FetchEntityCollection/PrefetchPath issue

Posts   
 
    
Drew
User
Posts: 4
Joined: 13-Nov-2007
# Posted on: 13-Nov-2007 21:24:13   

.NET Framework 2.0 LLBLGen Pro 2.0

Hi -

I'm using FetchEntityCollection() to return all "Treatment" objects from our database. A Treatment has a FK to "TreatmentType", which I populate on the Treatment object using a prefetch path:


DataAccessAdapter adapter = new DataAccessAdapter(_connectionString);
                
EntityCollection<TreatmentEntity> treatments = new EntityCollection<TreatmentEntity>();
                
IPrefetchPath2 prefetchPath = new PrefetchPath2((int)EntityType.TreatmentEntity);
prefetchPath.Add(TreatmentEntity.PrefetchPathTreatmentType);
                
adapter.FetchEntityCollection(treatments, null, prefetchPath);


If I look at an individual Treatment object, I see that its TreatmentType object is populated as expected.
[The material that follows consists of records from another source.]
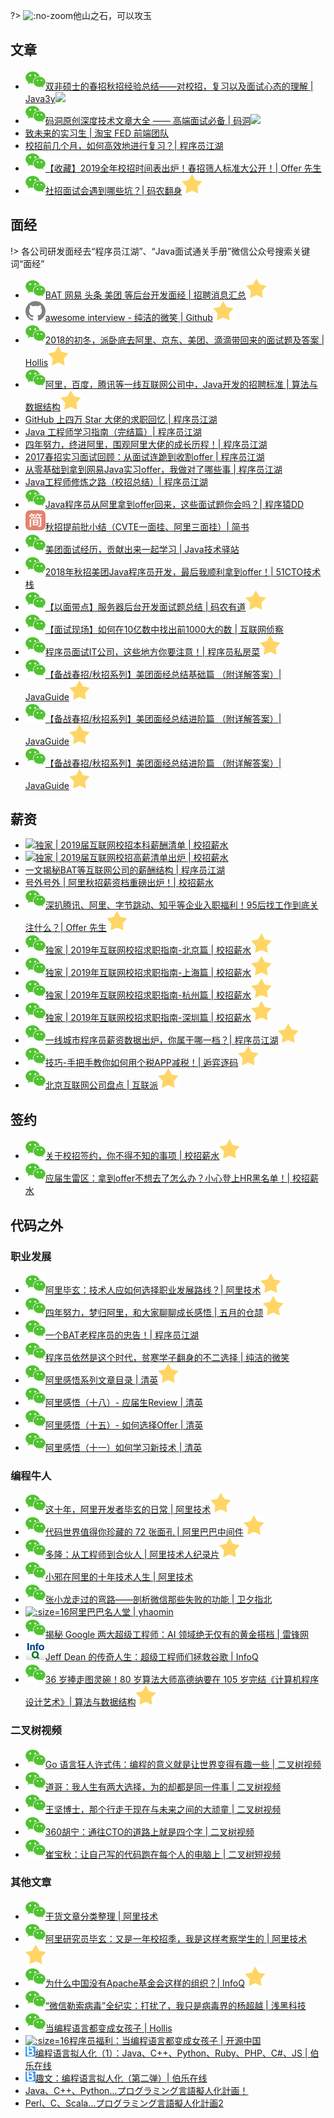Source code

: ?> ![](https://notes.abelsu7.top/_media/interview.svg ':no-zoom')他山之石，可以攻玉

## 文章

- [![](logo/wechat.svg)双非硕士的春招秋招经验总结——对校招，复习以及面试心态的理解 | Java3y![](https://notes.abelsu7.top/_media/star.svg)](https://mp.weixin.qq.com/s/CWcJjMaacrLb0L8tV8Gszw)
- [![](logo/wechat.svg)码洞原创深度技术文章大全 —— 高端面试必备 | 码洞![](https://notes.abelsu7.top/_media/star.svg)](https://mp.weixin.qq.com/s/3Cy7dZordk6NbxYCBFSOeg)
- [致未来的实习生 | 淘宝 FED 前端团队](http://taobaofed.org/blog/2017/03/03/to-my-future-friend/)
- [校招前几个月，如何高效地进行复习？| 程序员江湖](https://mp.weixin.qq.com/s/qNsdg7dRHeTamTkip011lQ)
- [![](logo/wechat.svg)【收藏】2019全年校招时间表出炉！春招筛人标准大公开！| Offer 先生](https://mp.weixin.qq.com/s/dWzfe2RVj-xI2qCGWr2oVA)
- [![](logo/wechat.svg)社招面试会遇到哪些坑？| 码农翻身![](logo/star.svg)](https://mp.weixin.qq.com/s/s6djqT7nb5MIhyujTvQ-Mg)

## 面经

!> 各公司研发面经去“程序员江湖”、“Java面试通关手册”微信公众号搜索关键词“面经”

- [![](logo/wechat.svg)BAT 网易 头条 美团 等后台开发面经 | 招聘消息汇总![](logo/star.svg)](https://mp.weixin.qq.com/s/SNSbZaxcFC2gkfaf-dqOoQ)
- [![](logo/github.svg)awesome interview - 纯洁的微笑 | Github![](logo/star.svg)](https://github.com/ityouknow/awesome-interviews)
- [![](logo/wechat.svg)2018的初冬，派卧底去阿里、京东、美团、滴滴带回来的面试题及答案 | Hollis![](logo/star.svg)](https://mp.weixin.qq.com/s/BaBB_xiCXmw5pmAQ2Cjm2A)
- [![](logo/wechat.svg)阿里，百度，腾讯等一线互联网公司中，Java开发的招聘标准 | 算法与数据结构![](logo/star.svg)](https://mp.weixin.qq.com/s/JDOE9N0CF6KPqOCmAmqLTw)
- [GitHub 上四万 Star 大佬的求职回忆 | 程序员江湖](https://mp.weixin.qq.com/s/axQyt0OSaIKROfDBCAwG1g)
- [Java 工程师学习指南（完结篇）| 程序员江湖](https://mp.weixin.qq.com/s/r71lkIwlb_JA_f00yqBK2w)
- [四年努力，终进阿里，围观阿里大佬的成长历程！| 程序员江湖](https://mp.weixin.qq.com/s/AYECRdFh8kFHLSNqMmgmQg)
- [2017春招实习面试回顾：从面试连跪到收割offer | 程序员江湖](https://mp.weixin.qq.com/s/VMUqz4L7ZatpiF32MCVL6Q)
- [从零基础到拿到网易Java实习offer，我做对了哪些事 | 程序员江湖](https://mp.weixin.qq.com/s/8w8rPN8cl4cVGe-r1VsMXg)
- [Java工程师修炼之路（校招总结）| 程序员江湖](https://mp.weixin.qq.com/s/31B2kuir0YwhkhqRl3aK1Q)
- [![](logo/wechat.svg)Java程序员从阿里拿到offer回来，这些面试题你会吗？| 程序猿DD](https://mp.weixin.qq.com/s/WBdgC-hVxYT6_PmICbzlrQ)
- [![](logo/jianshu.svg)秋招提前批小结（CVTE一面挂、阿里三面挂）| 简书](https://www.jianshu.com/p/5531006468d8)
- [![](logo/wechat.svg)美团面试经历，贡献出来一起学习 | Java技术驿站](https://mp.weixin.qq.com/s/SPXz0xSQezd6Iyn7c4O99A)
- [![](logo/wechat.svg)2018年秋招美团Java程序员开发，最后我顺利拿到offer！| 51CTO技术栈](https://mp.weixin.qq.com/s/kS63-gqASSNjl3-Ts77zAw)
- [![](logo/wechat.svg)【以面带点】服务器后台开发面试题总结 | 码农有道![](logo/star.svg)](https://mp.weixin.qq.com/s/nnQT6-CO-ngEGueI4ouNEw)
- [![](logo/wechat.svg)【面试现场】如何在10亿数中找出前1000大的数 | 互联网侦察](https://mp.weixin.qq.com/s?__biz=MzIzMTE1ODkyNQ==&mid=2649410393&idx=1&sn=e2aae1e16baede316922c53256a10c5f&chksm=f0b60ebbc7c187ad4e48b140daff2c80e5007076e99b26427fef50dd7f19ffed5181ba45baed&mpshare=1&scene=1&srcid=1101RRoLQE7wZulFJfVgmAEO#rd)
- [![](logo/wechat.svg)程序员面试IT公司，这些地方你要注意！| 程序员私房菜![](logo/star.svg)](https://mp.weixin.qq.com/s/0oZwts67LZRH8shUYCSUJA)
- [![](logo/wechat.svg)【备战春招/秋招系列】美团面经总结基础篇 （附详解答案）| JavaGuide![](logo/star.svg)](https://mp.weixin.qq.com/s/HDFzbAHP2bXCl1iOxa5wDg)
- [![](logo/wechat.svg)【备战春招/秋招系列】美团面经总结进阶篇 （附详解答案）| JavaGuide![](logo/star.svg)](https://mp.weixin.qq.com/s/eeVPZA_S8zrwADWX_-SVrQ)
- [![](logo/wechat.svg)【备战春招/秋招系列】美团面经总结进阶篇 （附详解答案）| JavaGuide![](logo/star.svg)](https://mp.weixin.qq.com/s/eeVPZA_S8zrwADWX_-SVrQ)

## 薪资

- [![](https://notes.abelsu7.top/_media/star.svg)独家 | 2019届互联网校招本科薪酬清单 | 校招薪水](https://mp.weixin.qq.com/s/OOkat0ZO3dESKz6XsCdFJQ)
- [![](https://notes.abelsu7.top/_media/star.svg)独家 | 2019届互联网校招高薪清单出炉 | 校招薪水](https://mp.weixin.qq.com/s/qa2rqNf8SIJZ1Ly2qVs9Lg)
- [一文揭秘BAT等互联网公司的薪酬结构 | 程序员江湖](https://mp.weixin.qq.com/s/WiP8T_v7lVbHpoc6j7BCXA)
- [号外号外 | 阿里秋招薪资档重磅出炉！| 校招薪水](https://mp.weixin.qq.com/s/FPhCcdkAML2XW7QnFsEnoA)
- [![](logo/wechat.svg)深扒腾讯、阿里、字节跳动、知乎等企业入职福利！95后找工作到底关注什么？| Offer 先生![](logo/star.svg)](https://mp.weixin.qq.com/s/qyDOyyD_WI81Gu0RTvHqCg)
- [![](logo/wechat.svg)独家 | 2019年互联网校招求职指南-北京篇 | 校招薪水![](logo/star.svg)](https://mp.weixin.qq.com/s/rAiCQj7PirDwpikQfer-MQ)
- [![](logo/wechat.svg)独家 | 2019年互联网校招求职指南-上海篇 | 校招薪水![](logo/star.svg)](https://mp.weixin.qq.com/s/D1lqvlpLAR2L2NL0ljskXw)
- [![](logo/wechat.svg)独家 | 2019年互联网校招求职指南-杭州篇 | 校招薪水![](logo/star.svg)](https://mp.weixin.qq.com/s/4xTq1lXNeYDRxANNLB70fg)
- [![](logo/wechat.svg)独家 | 2019年互联网校招求职指南-深圳篇 | 校招薪水![](logo/star.svg)](https://mp.weixin.qq.com/s/LcoKTOAEY3WwQLEomFmLVw)
- [![](logo/wechat.svg)一线城市程序员薪资数据出炉，你属于哪一档？| 程序员江湖![](logo/star.svg)](https://mp.weixin.qq.com/s/KFMY-FUn-VFlHcrtZ8VwnQ)
- [![](logo/wechat.svg)技巧-手把手教你如何用个税APP减税！| 逅弈逐码![](logo/star.svg)](https://mp.weixin.qq.com/s/Vl8Q9HxRKVAgln5dSY_B6g)
- [![](logo/wechat.svg)北京互联网公司盘点 | 互联派![](logo/star.svg)](https://mp.weixin.qq.com/s/uATYWDC2AjqbkwtBaUCPFw)

## 签约

- [![](logo/wechat.svg)关于校招签约，你不得不知的事项 | 校招薪水![](logo/star.svg)](https://mp.weixin.qq.com/s/Xh7bn_UCzISYEzjXtOvoEg)
- [![](logo/wechat.svg)应届生雷区：拿到offer不想去了怎么办？小心登上HR黑名单！| 校招薪水](https://mp.weixin.qq.com/s/MFTFv4uxUCCxTINBsdoYPA)

## 代码之外

### 职业发展

- [![](logo/wechat.svg)阿里毕玄：技术人应如何选择职业发展路线？| 阿里技术![](logo/star.svg)](https://mp.weixin.qq.com/s/AQsxSDcv_qAzfB_Vt9zu4g)
- [![](logo/wechat.svg)四年努力，梦归阿里，和大家聊聊成长感悟 | 五月的仓颉![](logo/star.svg)](https://mp.weixin.qq.com/s/tqRV599hyxAiBOsTYfl-fQ)
- [![](logo/wechat.svg)一个BAT老程序员的忠告！| 程序员江湖](https://mp.weixin.qq.com/s/czIY61Hz5iepsVmSjWMM6w)
- [![](logo/wechat.svg)程序员依然是这个时代，贫寒学子翻身的不二选择 | 纯洁的微笑](https://mp.weixin.qq.com/s/IgVYwic07TVfiF7YKsT1fg)
- [![](logo/wechat.svg)阿里感悟系列文章目录 | 清英![](logo/star.svg)](https://mp.weixin.qq.com/s/nyP3RpKRMInXijSVj3GI-w)
- [![](logo/wechat.svg)阿里感悟（十八）- 应届生Review | 清英](https://mp.weixin.qq.com/s/9PvW7vMq64c9cEWiYBcC8g)
- [![](logo/wechat.svg)阿里感悟（十五）- 如何选择Offer | 清英](https://mp.weixin.qq.com/s/FVfZuGF8JV-Ic7LXGVRMcQ)
- [![](logo/wechat.svg)阿里感悟（十一）如何学习新技术 | 清英](https://mp.weixin.qq.com/s/o1wsTCKlaSMNN7hGyGUcBA)

### 编程牛人

- [![](logo/wechat.svg)这十年，阿里开发者毕玄的日常 | 阿里技术![](logo/star.svg)](https://mp.weixin.qq.com/s/UIAtCDvaOeg0l8sl3q8zoA)
- [![](logo/wechat.svg)代码世界值得你珍藏的 72 张面孔 | 阿里巴巴中间件![](logo/star.svg)](https://mp.weixin.qq.com/s/ip91FAVTJb34uGBSP2CRLA)
- [![](logo/wechat.svg)多隆：从工程师到合伙人 | 阿里技术人纪录片![](logo/star.svg)](https://mp.weixin.qq.com/s/UBassrqTSUW1u0_3hk02ig)
- [![](logo/wechat.svg)小邪在阿里的十年技术人生 | 阿里技术](https://mp.weixin.qq.com/s/eS-GvWkg4vZ2hb83ppx50w)
- [![](logo/wechat.svg)张小龙走过的弯路——剖析微信那些失败的功能 | 卫夕指北](https://mp.weixin.qq.com/s/wbv1qHMlDVZ6xP7ZPq4BnA)
- [![](logo/yhaomin.ico ':size=16')阿里巴巴名人堂 | yhaomin](https://sites.google.com/site/yhaomin/home/alibabamingrentang)
- [![](logo/wechat.svg)揭秘 Google 两大超级工程师：AI 领域绝无仅有的黄金搭档 | 雷锋网](https://mp.weixin.qq.com/s/wow3ecr3Up7fLnpzyho2qQ)
- [![](logo/infoq.png ':size=16')Jeff Dean 的传奇人生：超级工程师们拯救谷歌 | InfoQ](https://www.infoq.cn/article/rAJiubRpi9xSl_LEhI2N)
- [![](logo/wechat.svg)36 岁捧走图灵碗！80 岁算法大师高德纳要在 105 岁完结《计算机程序设计艺术》| 算法与数据结构![](logo/star.svg)](https://mp.weixin.qq.com/s/qZIHirSIP6SWC5tqIvMamg)

### 二叉树视频

- [![](logo/wechat.svg)Go 语言狂人许式伟：编程的意义就是让世界变得有趣一些 | 二叉树视频](https://mp.weixin.qq.com/s/1mzGM4B_rtwFyHf0xxNgsg)
- [![](logo/wechat.svg)道哥：我人生有两大选择，为的却都是同一件事 | 二叉树视频](https://mp.weixin.qq.com/s/QnM7bVIOvMvtPTO7cIsXZA)
- [![](logo/wechat.svg)王坚博士，那个行走于现在与未来之间的大顽童 | 二叉树视频](https://mp.weixin.qq.com/s/zRtI7b4rI-5RVzOKfiqUpA)
- [![](logo/wechat.svg)360胡宁：通往CTO的道路上就是四个字 | 二叉树视频](https://mp.weixin.qq.com/s/97srvddMc6A77RMpMJ-1Fg)
- [![](logo/wechat.svg)崔宝秋：让自己写的代码跑在每个人的电脑上 | 二叉树短视频](https://mp.weixin.qq.com/s/-L50fRCr5_6kFhnTGlHmqA)

### 其他文章

- [![](logo/wechat.svg)干货文章分类整理 | 阿里技术](https://mp.weixin.qq.com/s/YmJo05gjUwLl5rzzibV_kQ)
- [![](logo/wechat.svg)阿里研究员毕玄：又是一年校招季，我是这样考察学生的 | 阿里技术![](logo/star.svg)](https://mp.weixin.qq.com/s/gvIrU65Nx9vPSUaJfxdORQ)
- [![](logo/wechat.svg)为什么中国没有Apache基金会这样的组织？| InfoQ![](logo/star.svg)](https://mp.weixin.qq.com/s/Q8BUtykKLyE31Aa1QoeZqA)
- [![](logo/wechat.svg)“微信勒索病毒”全纪实：打扰了，我只是病毒界的杨超越 | 浅黑科技](https://mp.weixin.qq.com/s/XMG3vic5l2AsY-vzzwaDeQ)
- [![](logo/wechat.svg)当编程语言都变成女孩子 | Hollis](https://mp.weixin.qq.com/s?__biz=MzI3NzE0NjcwMg==&mid=2650121505&idx=1&sn=d95d46ece0a58bee04137b6d255e13cf&chksm=f36bb800c41c31163eceb1abd9e8b124a966dbfd657ec2d2d214ccd3543a35bebc8b339f4fa4&mpshare=1&scene=1&srcid=11018tFV0VMpM8A63Kv8ctZi#rd)
- [![](logo/oschina.ico ':size=16')程序员福利：当编程语言都变成女孩子 | 开源中国](https://www.oschina.net/news/53201/programming-language-as-a-girl)
- [![](logo/bole.png ':size=16')编程语言拟人化（1）：Java、C++、Python、Ruby、PHP、C#、JS | 伯乐在线](http://blog.jobbole.com/63311/)
- [![](logo/bole.png ':size=16')趣文：编程语言拟人化（第二弹）| 伯乐在线](http://blog.jobbole.com/63036/)
- [Java、C++、Python…プログラミング言語擬人化計画！](https://next.rikunabi.com/tech/docs/ct_s03600.jsp?p=002412)
- [Perl、C、Scala…プログラミング言語擬人化計画2](https://next.rikunabi.com/tech/docs/ct_s03600.jsp?p=002477)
However, what I did not expect to see was that the TreatmentType object has its own EntityCollection<TreatmentEntity> called "Treatment", which appears to contain all Treatments within the retrieved EntityCollection that share the same TreatmentType.

Is there a way to avoid the Treatment.TreatmentType.Treatment collection from being populated?

Thanks!

Walaa avatar
Walaa
Support Team
Posts: 14995
Joined: 21-Aug-2005
# Posted on: 14-Nov-2007 10:20:49   

Is there a way to avoid the Treatment.TreatmentType.Treatment collection from being populated?

What's wrong with this? Why you don't need them.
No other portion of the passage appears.